(Stored data entries)
━━━━━━━━━━

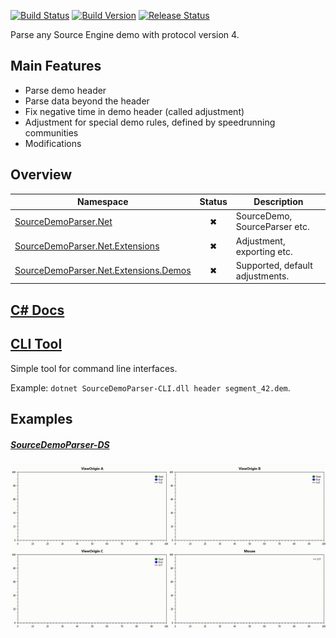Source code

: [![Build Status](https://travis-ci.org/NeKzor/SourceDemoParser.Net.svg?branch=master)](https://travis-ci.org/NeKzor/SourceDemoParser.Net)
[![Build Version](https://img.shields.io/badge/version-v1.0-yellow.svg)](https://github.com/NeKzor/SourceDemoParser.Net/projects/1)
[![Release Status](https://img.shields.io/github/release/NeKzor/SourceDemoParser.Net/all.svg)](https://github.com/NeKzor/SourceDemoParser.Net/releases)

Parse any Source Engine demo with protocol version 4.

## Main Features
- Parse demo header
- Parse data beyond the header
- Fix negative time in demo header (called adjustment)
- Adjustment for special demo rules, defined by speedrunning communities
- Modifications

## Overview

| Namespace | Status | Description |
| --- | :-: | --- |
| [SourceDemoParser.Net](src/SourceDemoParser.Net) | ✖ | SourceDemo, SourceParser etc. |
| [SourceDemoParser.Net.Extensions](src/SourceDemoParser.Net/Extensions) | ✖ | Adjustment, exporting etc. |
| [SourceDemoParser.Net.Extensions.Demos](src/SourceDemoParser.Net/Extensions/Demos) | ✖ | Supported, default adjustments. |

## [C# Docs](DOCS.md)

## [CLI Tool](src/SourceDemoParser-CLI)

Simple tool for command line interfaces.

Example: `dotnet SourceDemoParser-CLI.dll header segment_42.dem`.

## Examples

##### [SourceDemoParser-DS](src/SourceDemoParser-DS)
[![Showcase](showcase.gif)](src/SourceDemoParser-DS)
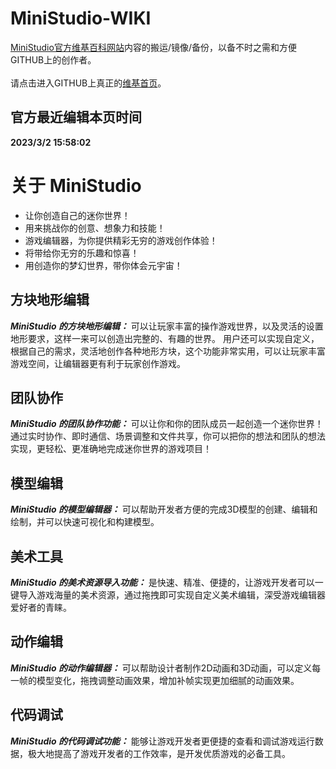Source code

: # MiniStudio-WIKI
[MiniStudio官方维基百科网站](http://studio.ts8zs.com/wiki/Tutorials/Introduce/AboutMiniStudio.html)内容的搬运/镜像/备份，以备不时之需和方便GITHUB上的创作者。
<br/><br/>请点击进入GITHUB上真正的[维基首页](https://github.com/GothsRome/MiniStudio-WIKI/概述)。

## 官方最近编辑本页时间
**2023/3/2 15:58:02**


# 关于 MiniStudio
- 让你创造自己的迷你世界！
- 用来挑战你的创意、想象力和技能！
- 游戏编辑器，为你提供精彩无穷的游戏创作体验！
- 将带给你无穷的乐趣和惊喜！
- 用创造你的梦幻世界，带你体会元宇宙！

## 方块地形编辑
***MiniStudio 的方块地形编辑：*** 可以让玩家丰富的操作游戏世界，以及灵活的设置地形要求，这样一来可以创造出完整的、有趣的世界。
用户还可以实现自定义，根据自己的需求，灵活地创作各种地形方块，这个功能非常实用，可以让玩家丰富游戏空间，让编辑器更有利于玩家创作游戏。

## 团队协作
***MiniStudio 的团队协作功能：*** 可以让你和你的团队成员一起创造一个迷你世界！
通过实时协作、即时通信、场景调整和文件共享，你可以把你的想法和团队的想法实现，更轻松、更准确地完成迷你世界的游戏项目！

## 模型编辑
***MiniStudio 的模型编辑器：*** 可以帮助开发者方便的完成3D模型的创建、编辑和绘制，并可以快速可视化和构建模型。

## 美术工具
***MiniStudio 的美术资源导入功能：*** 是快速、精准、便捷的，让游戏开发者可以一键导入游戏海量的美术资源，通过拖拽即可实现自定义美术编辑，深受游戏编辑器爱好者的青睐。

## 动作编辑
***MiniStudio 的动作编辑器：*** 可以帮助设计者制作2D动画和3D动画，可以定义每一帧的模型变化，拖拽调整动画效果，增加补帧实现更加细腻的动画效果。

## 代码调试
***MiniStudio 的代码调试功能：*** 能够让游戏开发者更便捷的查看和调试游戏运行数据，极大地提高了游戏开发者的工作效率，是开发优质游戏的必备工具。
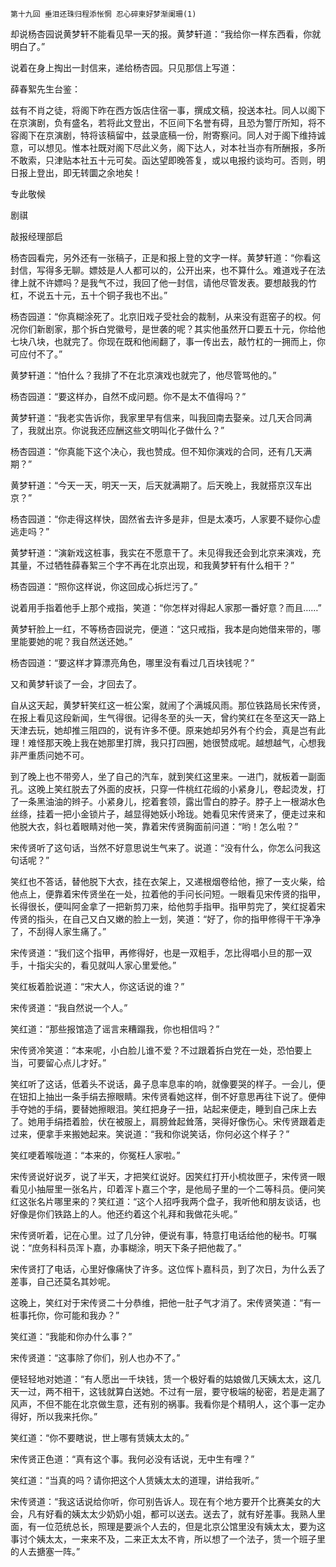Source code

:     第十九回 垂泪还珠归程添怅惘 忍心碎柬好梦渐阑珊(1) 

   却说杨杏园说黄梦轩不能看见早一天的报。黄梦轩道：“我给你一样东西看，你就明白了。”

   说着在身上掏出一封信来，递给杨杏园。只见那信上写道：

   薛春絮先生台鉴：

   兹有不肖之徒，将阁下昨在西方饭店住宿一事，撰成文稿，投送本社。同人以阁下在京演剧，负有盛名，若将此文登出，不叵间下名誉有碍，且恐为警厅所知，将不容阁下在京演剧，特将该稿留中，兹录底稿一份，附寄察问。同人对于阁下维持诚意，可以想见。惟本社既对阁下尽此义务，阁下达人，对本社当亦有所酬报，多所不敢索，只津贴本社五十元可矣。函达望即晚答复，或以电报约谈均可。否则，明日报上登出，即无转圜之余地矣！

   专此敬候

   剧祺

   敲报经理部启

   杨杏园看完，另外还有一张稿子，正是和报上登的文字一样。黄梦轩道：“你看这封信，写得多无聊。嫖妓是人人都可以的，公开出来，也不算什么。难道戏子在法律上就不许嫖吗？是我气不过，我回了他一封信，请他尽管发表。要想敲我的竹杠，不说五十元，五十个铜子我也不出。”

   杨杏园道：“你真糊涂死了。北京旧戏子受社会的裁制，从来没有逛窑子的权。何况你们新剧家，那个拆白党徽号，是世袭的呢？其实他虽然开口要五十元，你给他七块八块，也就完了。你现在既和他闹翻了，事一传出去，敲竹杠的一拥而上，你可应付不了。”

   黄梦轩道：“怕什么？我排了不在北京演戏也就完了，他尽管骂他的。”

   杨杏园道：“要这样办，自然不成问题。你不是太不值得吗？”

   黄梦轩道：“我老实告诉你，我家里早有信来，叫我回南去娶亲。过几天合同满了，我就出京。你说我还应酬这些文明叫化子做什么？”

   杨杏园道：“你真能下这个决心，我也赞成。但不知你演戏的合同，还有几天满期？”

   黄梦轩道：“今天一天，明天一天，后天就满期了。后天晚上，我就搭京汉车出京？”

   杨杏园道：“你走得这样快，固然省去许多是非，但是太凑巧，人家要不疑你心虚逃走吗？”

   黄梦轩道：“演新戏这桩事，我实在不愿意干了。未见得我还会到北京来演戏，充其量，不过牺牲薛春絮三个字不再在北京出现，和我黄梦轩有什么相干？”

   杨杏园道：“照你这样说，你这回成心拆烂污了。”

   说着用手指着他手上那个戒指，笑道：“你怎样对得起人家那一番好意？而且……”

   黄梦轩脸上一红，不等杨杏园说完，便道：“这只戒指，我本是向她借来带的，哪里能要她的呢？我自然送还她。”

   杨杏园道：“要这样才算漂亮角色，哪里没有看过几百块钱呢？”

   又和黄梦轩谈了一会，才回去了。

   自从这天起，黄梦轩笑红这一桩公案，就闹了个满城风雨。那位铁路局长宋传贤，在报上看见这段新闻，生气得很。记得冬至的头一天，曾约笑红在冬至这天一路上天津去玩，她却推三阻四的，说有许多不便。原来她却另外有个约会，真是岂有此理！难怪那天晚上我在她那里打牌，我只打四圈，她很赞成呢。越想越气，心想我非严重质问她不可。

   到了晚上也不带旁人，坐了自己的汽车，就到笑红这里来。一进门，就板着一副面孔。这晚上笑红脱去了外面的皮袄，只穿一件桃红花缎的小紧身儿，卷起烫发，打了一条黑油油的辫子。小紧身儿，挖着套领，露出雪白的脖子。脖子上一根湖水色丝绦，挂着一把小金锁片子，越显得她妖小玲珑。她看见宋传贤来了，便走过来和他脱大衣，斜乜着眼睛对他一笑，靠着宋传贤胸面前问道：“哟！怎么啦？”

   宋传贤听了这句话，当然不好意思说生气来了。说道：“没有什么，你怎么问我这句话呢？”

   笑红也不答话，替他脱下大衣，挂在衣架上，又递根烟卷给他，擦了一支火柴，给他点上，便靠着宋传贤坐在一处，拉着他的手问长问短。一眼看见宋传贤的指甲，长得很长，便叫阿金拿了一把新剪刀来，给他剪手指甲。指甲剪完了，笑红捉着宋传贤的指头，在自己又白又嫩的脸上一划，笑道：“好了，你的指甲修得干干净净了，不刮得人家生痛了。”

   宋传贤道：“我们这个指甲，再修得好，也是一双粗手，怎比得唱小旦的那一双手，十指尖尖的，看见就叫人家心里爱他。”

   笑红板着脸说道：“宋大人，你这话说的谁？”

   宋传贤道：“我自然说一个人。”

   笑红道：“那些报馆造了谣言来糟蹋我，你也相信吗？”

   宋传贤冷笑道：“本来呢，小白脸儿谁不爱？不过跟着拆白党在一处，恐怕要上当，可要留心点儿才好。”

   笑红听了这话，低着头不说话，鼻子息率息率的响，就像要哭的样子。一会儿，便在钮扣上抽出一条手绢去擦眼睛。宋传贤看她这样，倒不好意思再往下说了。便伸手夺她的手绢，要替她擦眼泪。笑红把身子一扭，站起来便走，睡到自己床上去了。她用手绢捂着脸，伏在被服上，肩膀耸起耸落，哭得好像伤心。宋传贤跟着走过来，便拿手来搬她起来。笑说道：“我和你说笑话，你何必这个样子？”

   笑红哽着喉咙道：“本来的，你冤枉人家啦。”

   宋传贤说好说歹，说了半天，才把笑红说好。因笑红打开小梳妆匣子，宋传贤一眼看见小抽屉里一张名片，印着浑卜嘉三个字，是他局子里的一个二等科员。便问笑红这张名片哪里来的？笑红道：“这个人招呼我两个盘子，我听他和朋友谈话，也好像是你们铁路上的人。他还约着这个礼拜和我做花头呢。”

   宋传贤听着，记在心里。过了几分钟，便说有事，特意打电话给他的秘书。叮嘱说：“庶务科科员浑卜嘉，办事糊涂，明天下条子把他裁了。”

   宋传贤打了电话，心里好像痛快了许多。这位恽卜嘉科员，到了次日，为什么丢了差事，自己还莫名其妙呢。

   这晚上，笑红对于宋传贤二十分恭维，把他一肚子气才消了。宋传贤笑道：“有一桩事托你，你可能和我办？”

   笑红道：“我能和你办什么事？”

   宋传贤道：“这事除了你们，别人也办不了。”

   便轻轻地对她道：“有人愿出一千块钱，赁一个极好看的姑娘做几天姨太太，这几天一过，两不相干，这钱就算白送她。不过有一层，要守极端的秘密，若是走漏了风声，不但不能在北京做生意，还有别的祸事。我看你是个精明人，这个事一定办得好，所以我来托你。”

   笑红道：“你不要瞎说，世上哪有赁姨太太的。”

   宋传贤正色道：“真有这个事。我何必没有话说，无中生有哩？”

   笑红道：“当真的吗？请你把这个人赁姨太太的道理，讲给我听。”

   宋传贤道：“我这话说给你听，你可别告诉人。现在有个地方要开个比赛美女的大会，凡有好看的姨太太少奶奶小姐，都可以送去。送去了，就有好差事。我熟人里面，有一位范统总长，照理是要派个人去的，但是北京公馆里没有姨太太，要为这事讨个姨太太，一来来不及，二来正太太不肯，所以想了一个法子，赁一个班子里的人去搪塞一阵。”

━━━━━━━━━━

Required action:
With the line that has "到了晚上也不带旁人，坐了自己" as the first and the line that has "宋传贤听了这句话，当然不好意" as the last, repeat exactly that run of lines above and no more.

Finished task:
   到了晚上也不带旁人，坐了自己的汽车，就到笑红这里来。一进门，就板着一副面孔。这晚上笑红脱去了外面的皮袄，只穿一件桃红花缎的小紧身儿，卷起烫发，打了一条黑油油的辫子。小紧身儿，挖着套领，露出雪白的脖子。脖子上一根湖水色丝绦，挂着一把小金锁片子，越显得她妖小玲珑。她看见宋传贤来了，便走过来和他脱大衣，斜乜着眼睛对他一笑，靠着宋传贤胸面前问道：“哟！怎么啦？”

   宋传贤听了这句话，当然不好意思说生气来了。说道：“没有什么，你怎么问我这句话呢？”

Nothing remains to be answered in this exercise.